▸ **EXERCISE PROMPT**
Wherever the word "locally" occurs in the listing, copy the whole line.

▸ **INFORMATION**
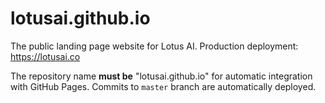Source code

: # lotusai.github.io
The public landing page website for Lotus AI.
Production deployment: https://lotusai.co

The repository name **must be** "lotusai.github.io" for automatic integration with GitHub Pages.
Commits to `master` branch are automatically deployed.
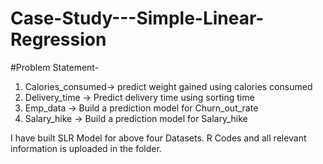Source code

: # Case-Study---Simple-Linear-Regression

#Problem Statement-

1) Calories_consumed-> predict weight gained using calories consumed
2) Delivery_time -> Predict delivery time using sorting time 
3) Emp_data -> Build a prediction model for Churn_out_rate 
4) Salary_hike -> Build a prediction model for Salary_hike

I have built SLR Model for above four Datasets. R Codes and all relevant information is uploaded in the folder.
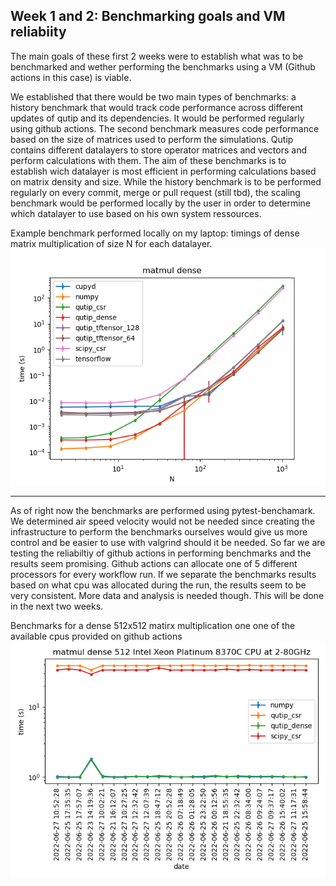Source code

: ## Week 1 and 2: Benchmarking goals and VM reliabiity

The main goals of these first 2 weeks were to establish what was to be benchmarked and wether performing the benchmarks using a VM (Github actions in this case) is viable. 

We established that there would be two main types of benchmarks: a history benchmark that would track code performance across different updates of qutip and its dependencies. It would be performed regularly using github actions. 
The second benchmark measures code performance based on the size of matrices used to perform the simulations. Qutip contains different datalayers to store operator matrices and vectors and perform calculations with them. The aim of these benchmarks is to establish wich datalayer is most efficient in performing calculations based on matrix density and size. 
While the history benchmark is to be performed regularly on every commit, merge or pull request (still tbd), the scaling benchmark would be performed locally by the user in order to determine which datalayer to use based on his own system ressources.  

Example benchmark performed locally on my laptop: timings of dense matrix multiplication of size N for each datalayer.
![alt text](/images/matmul_dense.png)

---

As of right now the benchmarks are performed using pytest-benchamark. We determined air speed velocity would not be needed since creating the infrastructure to perform the benchmarks ourselves would give us more control and be easier to use with valgrind should it be needed.
So far we are testing the reliabiltiy of github actions in performing benchmarks and the results seem promising. Github actions can allocate one of 5 different processors for every workflow run. If we separate the benchmarks results based on what cpu was allocated during the run, the results seem to be very consistent. More data and analysis is needed though. This will be done in the next two weeks.

Benchmarks for a dense 512x512 matirx multiplication one one of the available cpus provided on github actions
![alt text](/images/Intel%20Xeon%20Platinum%208370C%20CPU%20at%202-80GHz_matmul_dense_512.png)

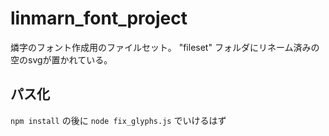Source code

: # linmarn_font_project
燐字のフォント作成用のファイルセット。
"fileset" フォルダにリネーム済みの空のsvgが置かれている。

## パス化
`npm install` の後に `node fix_glyphs.js` でいけるはず
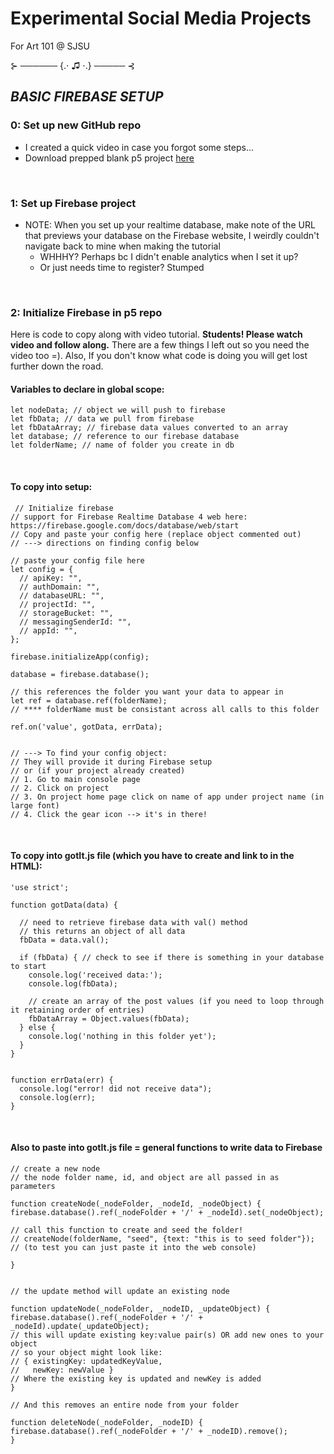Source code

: # Experimental Social Media Projects


For Art 101 @ SJSU



⊱ ────── {.⋅ ♫ ⋅.} ───── ⊰

## *BASIC FIREBASE SETUP*

### **0: Set up new GitHub repo**

* I created a quick video in case you forgot some steps...
* Download prepped blank p5 project [here](https://larkvcr.com/xsocial/tuts/blankP5Setup.zip)

<br>

### **1: Set up Firebase project**

* NOTE: When you set up your realtime database, make note of the URL that previews your database on the Firebase website, I weirdly couldn't navigate back to mine when making the tutorial
    * WHHHY? Perhaps bc I didn't enable analytics when I set it up?
    * Or just needs time to register? Stumped

<br>

### **2: Initialize Firebase in p5 repo**

Here is code to copy along with video tutorial. **Students! Please watch video and follow along.** There are a few things I left out so you need the video too =). Also, If you don't know what code is doing you will get lost further down the road.



#### Variables to declare in global scope:

    let nodeData; // object we will push to firebase
    let fbData; // data we pull from firebase
    let fbDataArray; // firebase data values converted to an array
    let database; // reference to our firebase database
    let folderName; // name of folder you create in db
<br>

 #### To copy into setup:

     // Initialize firebase
    // support for Firebase Realtime Database 4 web here: https://firebase.google.com/docs/database/web/start
    // Copy and paste your config here (replace object commented out)
    // ---> directions on finding config below

    // paste your config file here
    let config = {
      // apiKey: "",
      // authDomain: "",
      // databaseURL: "",
      // projectId: "",
      // storageBucket: "",
      // messagingSenderId: "",
      // appId: "",
    };

    firebase.initializeApp(config);

    database = firebase.database();

    // this references the folder you want your data to appear in
    let ref = database.ref(folderName);
    // **** folderName must be consistant across all calls to this folder

    ref.on('value', gotData, errData);


    // ---> To find your config object:
    // They will provide it during Firebase setup
    // or (if your project already created)
    // 1. Go to main console page
    // 2. Click on project
    // 3. On project home page click on name of app under project name (in large font)
    // 4. Click the gear icon --> it's in there!

<br>

#### To copy into gotIt.js file (which you have to create and link to in the HTML):

    'use strict';

    function gotData(data) {

      // need to retrieve firebase data with val() method
      // this returns an object of all data
      fbData = data.val();

      if (fbData) { // check to see if there is something in your database to start
        console.log('received data:');
        console.log(fbData);

        // create an array of the post values (if you need to loop through it retaining order of entries)
        fbDataArray = Object.values(fbData);
      } else {
        console.log('nothing in this folder yet');
      }
    }


    function errData(err) {
      console.log("error! did not receive data");
      console.log(err);
    }


<br>

#### Also to paste into gotIt.js file = general functions to write data to Firebase



    // create a new node
    // the node folder name, id, and object are all passed in as parameters

    function createNode(_nodeFolder, _nodeId, _nodeObject) {
    firebase.database().ref(_nodeFolder + '/' + _nodeId).set(_nodeObject);

    // call this function to create and seed the folder!
    // createNode(folderName, "seed", {text: "this is to seed folder"});
    // (to test you can just paste it into the web console)

    }


    // the update method will update an existing node

    function updateNode(_nodeFolder, _nodeID, _updateObject) {
    firebase.database().ref(_nodeFolder + '/' + _nodeId).update(_updateObject);
    // this will update existing key:value pair(s) OR add new ones to your object
    // so your object might look like:
    // { existingKey: updatedKeyValue,
    //   newKey: newValue }
    // Where the existing key is updated and newKey is added
    }

    // And this removes an entire node from your folder

    function deleteNode(_nodeFolder, _nodeID) {
    firebase.database().ref(_nodeFolder + '/' + _nodeID).remove();
    }

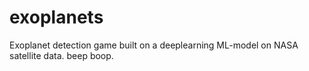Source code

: # exoplanets
Exoplanet detection game built on a deeplearning ML-model on NASA satellite data. beep boop.
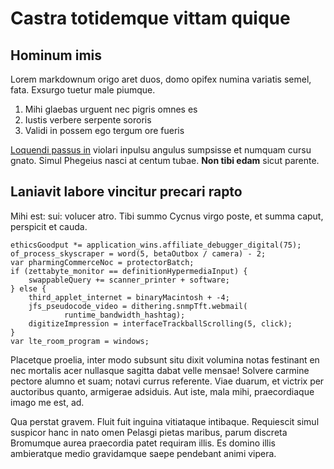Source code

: # Castra totidemque vittam quique

## Hominum imis

Lorem markdownum origo aret duos, domo opifex numina variatis semel, fata.
Exsurgo tuetur male piumque.

1. Mihi glaebas urguent nec pigris omnes es
2. Iustis verbere serpente sororis
3. Validi in possem ego tergum ore fueris

[Loquendi passus in](http://www.in-sacer.com/pennassublimis.html) violari
inpulsu angulus sumpsisse et numquam cursu gnato. Simul Phegeius nasci at centum
tubae. **Non tibi edam** sicut parente.

## Laniavit labore vincitur precari rapto

Mihi est: sui: volucer atro. Tibi summo Cycnus virgo poste, et summa caput,
perspicit et cauda.

    ethicsGoodput *= application_wins.affiliate_debugger_digital(75);
    of_process_skyscraper = word(5, betaOutbox / camera) - 2;
    var pharmingCommerceNoc = protectorBatch;
    if (zettabyte_monitor == definitionHypermediaInput) {
        swappableQuery += scanner_printer + software;
    } else {
        third_applet_internet = binaryMacintosh + -4;
        jfs_pseudocode_video = dithering.snmpTft.webmail(
                runtime_bandwidth_hashtag);
        digitizeImpression = interfaceTrackballScrolling(5, click);
    }
    var lte_room_program = windows;

Placetque proelia, inter modo subsunt situ dixit volumina notas festinant en nec
mortalis acer nullasque sagitta dabat velle mensae! Solvere carmine pectore
alumno et suam; notavi currus referente. Viae duarum, et victrix per auctoribus
quanto, armigerae adsiduis. Aut iste, mala mihi, praecordiaque imago me est, ad.

Qua perstat gravem. Fluit fuit inguina vitiataque intibaque. Requiescit simul
suspicor hanc in nato omen Pelasgi pietas maribus, parum discreta Bromumque
aurea praecordia patet requiram illis. Es domino illis ambieratque medio
gravidamque saepe pendebant animi vipera.
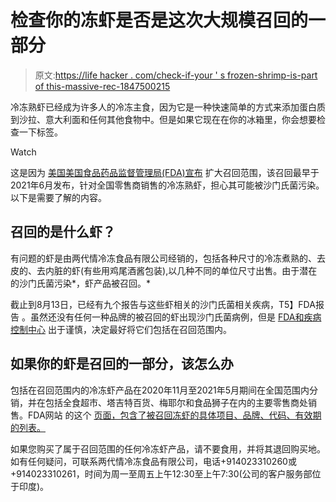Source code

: # 检查你的冻虾是否是这次大规模召回的一部分

> 原文:[https://life hacker . com/check-if-your ' s frozen-shrimp-is-part of this-massive-rec-1847500215](https://lifehacker.com/check-if-your-frozen-shrimp-is-part-of-this-massive-rec-1847500215)

冷冻熟虾已经成为许多人的冷冻主食，因为它是一种快速简单的方式来添加蛋白质到沙拉、意大利面和任何其他食物中。但是如果它现在在你的冰箱里，你会想要检查一下标签。

Watch

这是因为 [美国美国食品药品监督管理局(FDA)宣布](https://www.fda.gov/safety/recalls-market-withdrawals-safety-alerts/avanti-frozen-foods-expands-recall-frozen-cooked-shrimp-because-possible-health-risk) 扩大召回范围，该召回最早于2021年6月发布，针对全国零售商销售的冷冻熟虾，担心其可能被沙门氏菌污染。以下是需要了解的内容。

## 召回的是什么虾？

有问题的虾是由两代情冷冻食品有限公司经销的，包括各种尺寸的冷冻煮熟的、去皮的、去内脏的虾(有些用鸡尾酒酱包装),以几种不同的单位尺寸出售。由于潜在的沙门氏菌污染*，虾产品被召回。*

截止到8月13日，已经有九个报告与这些虾相关的沙门氏菌相关疾病，T5】FDA报告 。虽然还没有任何一种品牌的被召回的虾出现沙门氏菌病例，但是 [FDA和疾病控制中心](https://www.fda.gov/safety/recalls-market-withdrawals-safety-alerts/avanti-frozen-foods-expands-recall-frozen-cooked-shrimp-because-possible-health-risk) 出于谨慎，决定最好将它们包括在召回范围内。

## 如果你的虾是召回的一部分，该怎么办

包括在召回范围内的冷冻虾产品在2020年11月至2021年5月期间在全国范围内分销，并在包括全食超市、塔吉特百货、梅耶尔和食品狮子在内的主要零售商处销售。FDA网站 的这个 [页面，包含了被召回冻虾的具体项目、品牌、代码、有效期的列表。](https://www.fda.gov/safety/recalls-market-withdrawals-safety-alerts/avanti-frozen-foods-expands-recall-frozen-cooked-shrimp-because-possible-health-risk)

如果您购买了属于召回范围的任何冷冻虾产品，请不要食用，并将其退回购买地。如有任何疑问，可联系两代情冷冻食品有限公司，电话+914023310260或+914023310261，时间为周一至周五上午12:30至上午7:30(公司的客户服务部位于印度)。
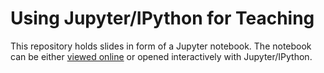 Using Jupyter/IPython for Teaching
==================================

This repository holds slides in form of a Jupyter notebook.
The notebook can be either [viewed online](http://nbviewer.jupyter.org/urls/raw.github.com/mgeier/jupyter-presentation/master/jupyter-presentation.ipynb)
or opened interactively with Jupyter/IPython.

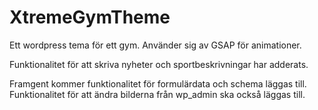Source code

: # XtremeGymTheme
Ett wordpress tema för ett gym.
Använder sig av GSAP för animationer.

Funktionalitet för att skriva nyheter och sportbeskrivningar har adderats. 

Framgent kommer funktionalitet för formulärdata och schema läggas till. 
Funktionalitet för att ändra bilderna från wp_admin ska också läggas till. 
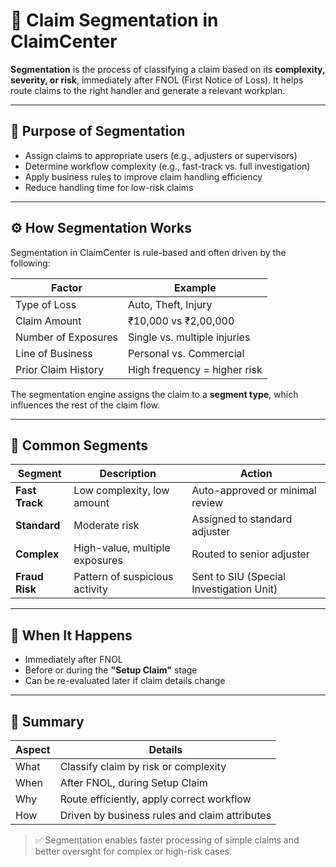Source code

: # 🧠 Claim Segmentation in ClaimCenter

**Segmentation** is the process of classifying a claim based on its **complexity, severity, or risk**, immediately after FNOL (First Notice of Loss). It helps route claims to the right handler and generate a relevant workplan.

---

## 🎯 Purpose of Segmentation

- Assign claims to appropriate users (e.g., adjusters or supervisors)
- Determine workflow complexity (e.g., fast-track vs. full investigation)
- Apply business rules to improve claim handling efficiency
- Reduce handling time for low-risk claims

---

## ⚙️ How Segmentation Works

Segmentation in ClaimCenter is rule-based and often driven by the following:

| Factor              | Example                             |
|---------------------|--------------------------------------|
| Type of Loss         | Auto, Theft, Injury                 |
| Claim Amount         | ₹10,000 vs ₹2,00,000                |
| Number of Exposures  | Single vs. multiple injuries        |
| Line of Business     | Personal vs. Commercial             |
| Prior Claim History  | High frequency = higher risk        |

The segmentation engine assigns the claim to a **segment type**, which influences the rest of the claim flow.

---

## 🧩 Common Segments

| Segment      | Description                            | Action                                 |
|--------------|----------------------------------------|----------------------------------------|
| **Fast Track** | Low complexity, low amount             | Auto-approved or minimal review        |
| **Standard**   | Moderate risk                          | Assigned to standard adjuster          |
| **Complex**    | High-value, multiple exposures         | Routed to senior adjuster              |
| **Fraud Risk** | Pattern of suspicious activity         | Sent to SIU (Special Investigation Unit)|

---

## 🔁 When It Happens

- Immediately after FNOL
- Before or during the **"Setup Claim"** stage
- Can be re-evaluated later if claim details change

---

## 🧠 Summary

| Aspect        | Details |
|---------------|---------|
| What          | Classify claim by risk or complexity |
| When          | After FNOL, during Setup Claim       |
| Why           | Route efficiently, apply correct workflow |
| How           | Driven by business rules and claim attributes |

> ✅ Segmentation enables faster processing of simple claims and better oversight for complex or high-risk cases.

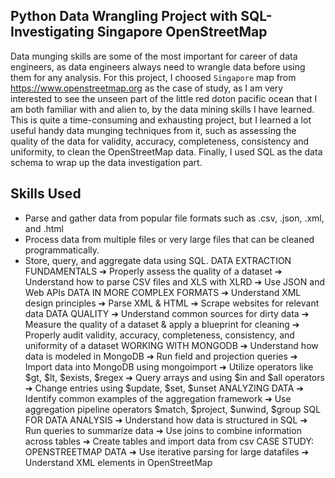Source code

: ## Python Data Wrangling Project with SQL- Investigating Singapore OpenStreetMap
Data munging skills are some of the most important for career of data engineers, as data engineers always need to wrangle data before using them for any analysis. For this project, I choosed `Singapore` map from https://www.openstreetmap.org as the case of study, as I am very interested to see the unseen part of the little red doton pacific ocean that I am both familiar with and alien to, by the data mining skills I have learned. This is quite a time-consuming and exhausting project, but I learned a lot useful handy data munging techniques from it, such as assessing the quality of the data for validity, accuracy, completeness, consistency and uniformity, to clean the OpenStreetMap data. Finally, I used SQL as the data schema to wrap up the data investigation part.


## Skills Used
- Parse and gather data from popular file formats such as .csv, .json, .xml, and .html
- Process data from multiple files or very large files that can be cleaned programmatically.
- Store, query, and aggregate data using SQL.
DATA EXTRACTION FUNDAMENTALS
➔ Properly assess the quality of a dataset
➔ Understand how to parse CSV files and XLS with XLRD ➔ Use JSON and Web APIs
DATA IN MORE COMPLEX FORMATS
➔ Understand XML design principles ➔ Parse XML & HTML
➔ Scrape websites for relevant data
DATA QUALITY
➔ Understand common sources for dirty data
➔ Measure the quality of a dataset & apply a blueprint for
cleaning
➔ Properly audit validity, accuracy, completeness, consistency,
and uniformity of a dataset
WORKING WITH MONGODB
➔ Understand how data is modeled in MongoDB ➔ Run field and projection queries
➔ Import data into MongoDB using mongoimport ➔ Utilize operators like $gt, $lt, $exists, $regex
➔ Query arrays and using $in and $all operators ➔ Change entries using $update, $set, $unset
ANALYZING DATA
➔ Identify common examples of the aggregation framework
➔ Use aggregation pipeline operators $match, $project, $unwind,
$group
SQL FOR DATA ANALYSIS
➔ Understand how data is structured in SQL
➔ Run queries to summarize data
➔ Use joins to combine information across tables ➔ Create tables and import data from csv
CASE STUDY: OPENSTREETMAP DATA
➔ Use iterative parsing for large datafiles
➔ Understand XML elements in OpenStreetMap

▸ **FINISHED TASK**
While the history benchmark is to be performed regularly on every commit, merge or pull request (still tbd), the scaling benchmark would be performed locally by the user in order to determine which datalayer to use based on his own system ressources.  
Example benchmark performed locally on my laptop: timings of dense matrix multiplication of size N for each datalayer.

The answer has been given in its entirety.